TASK STATEMENT
From the line with "- Separate password" through the line with "A class used", repeat the entries verbatim, both end lines included, and add nothing.

DATA TO EXAMINE
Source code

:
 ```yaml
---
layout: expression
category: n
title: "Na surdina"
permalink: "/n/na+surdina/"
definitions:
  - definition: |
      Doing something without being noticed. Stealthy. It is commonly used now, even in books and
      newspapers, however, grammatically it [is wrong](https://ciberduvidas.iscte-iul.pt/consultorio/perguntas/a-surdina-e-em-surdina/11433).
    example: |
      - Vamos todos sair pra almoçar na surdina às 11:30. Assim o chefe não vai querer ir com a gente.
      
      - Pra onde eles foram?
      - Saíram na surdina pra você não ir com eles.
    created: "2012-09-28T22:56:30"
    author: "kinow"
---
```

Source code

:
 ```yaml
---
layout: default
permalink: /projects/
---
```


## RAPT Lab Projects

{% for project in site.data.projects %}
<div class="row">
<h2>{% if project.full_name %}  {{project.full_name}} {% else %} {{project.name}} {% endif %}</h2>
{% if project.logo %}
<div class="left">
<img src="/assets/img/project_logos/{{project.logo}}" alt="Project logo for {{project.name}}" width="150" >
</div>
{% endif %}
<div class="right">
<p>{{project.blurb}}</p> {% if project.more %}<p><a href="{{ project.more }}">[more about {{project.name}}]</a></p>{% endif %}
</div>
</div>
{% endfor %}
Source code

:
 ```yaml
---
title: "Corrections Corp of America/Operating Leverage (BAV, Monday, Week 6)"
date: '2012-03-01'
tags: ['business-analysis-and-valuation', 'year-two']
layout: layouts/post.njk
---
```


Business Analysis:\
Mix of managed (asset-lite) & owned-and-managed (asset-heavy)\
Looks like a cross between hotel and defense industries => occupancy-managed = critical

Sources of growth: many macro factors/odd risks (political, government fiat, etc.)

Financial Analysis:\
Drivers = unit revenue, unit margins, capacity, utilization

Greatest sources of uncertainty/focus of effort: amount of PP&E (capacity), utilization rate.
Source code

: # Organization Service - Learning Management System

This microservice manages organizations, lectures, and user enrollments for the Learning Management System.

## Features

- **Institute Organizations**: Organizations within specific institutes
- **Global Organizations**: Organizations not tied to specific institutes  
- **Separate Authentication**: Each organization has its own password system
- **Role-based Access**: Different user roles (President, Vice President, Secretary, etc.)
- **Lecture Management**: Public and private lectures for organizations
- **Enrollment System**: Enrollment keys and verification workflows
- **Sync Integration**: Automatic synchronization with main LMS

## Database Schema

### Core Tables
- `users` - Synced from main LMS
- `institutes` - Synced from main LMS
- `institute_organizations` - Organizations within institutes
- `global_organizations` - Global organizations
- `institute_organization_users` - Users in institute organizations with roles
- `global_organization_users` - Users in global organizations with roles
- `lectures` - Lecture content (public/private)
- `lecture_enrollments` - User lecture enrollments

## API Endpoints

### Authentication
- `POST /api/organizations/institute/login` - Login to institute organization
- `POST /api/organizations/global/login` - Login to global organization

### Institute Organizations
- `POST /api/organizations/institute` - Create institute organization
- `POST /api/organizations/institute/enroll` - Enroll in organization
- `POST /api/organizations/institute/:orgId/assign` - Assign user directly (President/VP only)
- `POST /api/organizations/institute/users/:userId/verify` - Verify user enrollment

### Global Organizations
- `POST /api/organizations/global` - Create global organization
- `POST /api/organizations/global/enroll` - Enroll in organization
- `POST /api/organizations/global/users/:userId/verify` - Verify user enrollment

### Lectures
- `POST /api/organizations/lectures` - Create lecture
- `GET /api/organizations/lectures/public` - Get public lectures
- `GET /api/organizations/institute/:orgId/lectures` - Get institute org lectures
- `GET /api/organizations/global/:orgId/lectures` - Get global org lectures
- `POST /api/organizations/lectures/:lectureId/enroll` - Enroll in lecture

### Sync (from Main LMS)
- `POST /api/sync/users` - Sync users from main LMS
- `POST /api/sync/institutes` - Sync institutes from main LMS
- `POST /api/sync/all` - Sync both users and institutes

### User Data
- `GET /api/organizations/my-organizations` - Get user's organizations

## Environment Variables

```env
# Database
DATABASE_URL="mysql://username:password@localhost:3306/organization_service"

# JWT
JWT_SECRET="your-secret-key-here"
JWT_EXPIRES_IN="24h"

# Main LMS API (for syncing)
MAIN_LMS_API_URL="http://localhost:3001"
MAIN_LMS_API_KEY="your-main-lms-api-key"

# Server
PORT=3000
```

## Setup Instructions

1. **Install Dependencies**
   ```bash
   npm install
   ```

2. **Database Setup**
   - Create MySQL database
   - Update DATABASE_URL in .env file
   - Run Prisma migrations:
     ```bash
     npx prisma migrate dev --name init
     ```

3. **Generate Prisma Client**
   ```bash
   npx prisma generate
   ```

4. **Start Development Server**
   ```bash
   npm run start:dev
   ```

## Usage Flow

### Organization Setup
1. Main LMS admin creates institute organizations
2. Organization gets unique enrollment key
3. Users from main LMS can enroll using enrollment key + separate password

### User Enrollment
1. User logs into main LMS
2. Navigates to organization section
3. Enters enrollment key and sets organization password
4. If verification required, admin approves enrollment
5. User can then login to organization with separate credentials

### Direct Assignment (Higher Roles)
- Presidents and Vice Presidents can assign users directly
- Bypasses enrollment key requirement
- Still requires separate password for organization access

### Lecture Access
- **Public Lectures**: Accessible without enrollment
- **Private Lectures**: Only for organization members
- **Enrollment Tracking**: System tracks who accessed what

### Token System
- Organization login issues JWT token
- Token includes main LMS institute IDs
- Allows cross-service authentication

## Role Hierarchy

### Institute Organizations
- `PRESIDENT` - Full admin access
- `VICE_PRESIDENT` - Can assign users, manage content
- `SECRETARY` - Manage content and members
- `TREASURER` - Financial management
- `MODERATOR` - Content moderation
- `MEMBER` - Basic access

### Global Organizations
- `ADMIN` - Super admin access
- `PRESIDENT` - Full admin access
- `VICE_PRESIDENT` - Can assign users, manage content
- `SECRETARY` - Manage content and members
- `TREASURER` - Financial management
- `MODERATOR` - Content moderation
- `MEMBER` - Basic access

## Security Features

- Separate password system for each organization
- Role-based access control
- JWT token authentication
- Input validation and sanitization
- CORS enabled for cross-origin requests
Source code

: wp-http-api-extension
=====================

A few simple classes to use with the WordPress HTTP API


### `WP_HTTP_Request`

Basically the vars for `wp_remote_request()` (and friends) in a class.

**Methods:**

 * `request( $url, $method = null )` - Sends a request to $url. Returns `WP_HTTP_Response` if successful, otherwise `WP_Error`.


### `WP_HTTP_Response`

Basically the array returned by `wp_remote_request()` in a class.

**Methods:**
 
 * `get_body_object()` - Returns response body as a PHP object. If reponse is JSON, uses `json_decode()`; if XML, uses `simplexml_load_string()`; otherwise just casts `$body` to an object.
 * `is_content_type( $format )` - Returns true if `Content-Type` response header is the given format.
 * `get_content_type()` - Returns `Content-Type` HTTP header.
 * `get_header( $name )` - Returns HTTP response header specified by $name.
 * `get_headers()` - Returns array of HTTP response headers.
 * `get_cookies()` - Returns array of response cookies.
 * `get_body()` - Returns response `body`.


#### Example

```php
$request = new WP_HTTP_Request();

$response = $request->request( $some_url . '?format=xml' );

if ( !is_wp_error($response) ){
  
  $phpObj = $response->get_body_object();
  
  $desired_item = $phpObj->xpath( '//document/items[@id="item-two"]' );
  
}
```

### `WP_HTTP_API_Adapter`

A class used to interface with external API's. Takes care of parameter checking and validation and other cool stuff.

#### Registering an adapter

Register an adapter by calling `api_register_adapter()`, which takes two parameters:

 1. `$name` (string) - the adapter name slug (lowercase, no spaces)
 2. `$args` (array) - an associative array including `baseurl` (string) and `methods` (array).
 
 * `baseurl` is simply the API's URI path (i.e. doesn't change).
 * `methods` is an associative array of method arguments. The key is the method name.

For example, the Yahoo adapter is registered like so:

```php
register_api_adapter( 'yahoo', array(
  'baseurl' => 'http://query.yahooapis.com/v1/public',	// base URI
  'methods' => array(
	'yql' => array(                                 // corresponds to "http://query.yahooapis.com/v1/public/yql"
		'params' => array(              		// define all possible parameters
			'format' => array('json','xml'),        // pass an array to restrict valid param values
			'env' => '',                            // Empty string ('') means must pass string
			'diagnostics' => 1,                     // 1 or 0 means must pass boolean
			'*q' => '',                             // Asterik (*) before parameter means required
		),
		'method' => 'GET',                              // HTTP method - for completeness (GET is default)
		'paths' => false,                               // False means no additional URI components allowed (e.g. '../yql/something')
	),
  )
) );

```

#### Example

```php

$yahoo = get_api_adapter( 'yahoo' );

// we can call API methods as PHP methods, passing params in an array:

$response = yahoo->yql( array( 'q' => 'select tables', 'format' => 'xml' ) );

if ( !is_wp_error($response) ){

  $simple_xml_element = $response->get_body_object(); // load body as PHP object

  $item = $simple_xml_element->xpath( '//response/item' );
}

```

EXERCISE SOLUTION
- Separate password system for each organization
- Role-based access control
- JWT token authentication
- Input validation and sanitization
- CORS enabled for cross-origin requests
Source code

: wp-http-api-extension
=====================

A few simple classes to use with the WordPress HTTP API


### `WP_HTTP_Request`

Basically the vars for `wp_remote_request()` (and friends) in a class.

**Methods:**

 * `request( $url, $method = null )` - Sends a request to $url. Returns `WP_HTTP_Response` if successful, otherwise `WP_Error`.


### `WP_HTTP_Response`

Basically the array returned by `wp_remote_request()` in a class.

**Methods:**
 
 * `get_body_object()` - Returns response body as a PHP object. If reponse is JSON, uses `json_decode()`; if XML, uses `simplexml_load_string()`; otherwise just casts `$body` to an object.
 * `is_content_type( $format )` - Returns true if `Content-Type` response header is the given format.
 * `get_content_type()` - Returns `Content-Type` HTTP header.
 * `get_header( $name )` - Returns HTTP response header specified by $name.
 * `get_headers()` - Returns array of HTTP response headers.
 * `get_cookies()` - Returns array of response cookies.
 * `get_body()` - Returns response `body`.


#### Example

```php
$request = new WP_HTTP_Request();

$response = $request->request( $some_url . '?format=xml' );

if ( !is_wp_error($response) ){
  
  $phpObj = $response->get_body_object();
  
  $desired_item = $phpObj->xpath( '//document/items[@id="item-two"]' );
  
}
```

### `WP_HTTP_API_Adapter`

A class used to interface with external API's. Takes care of parameter checking and validation and other cool stuff.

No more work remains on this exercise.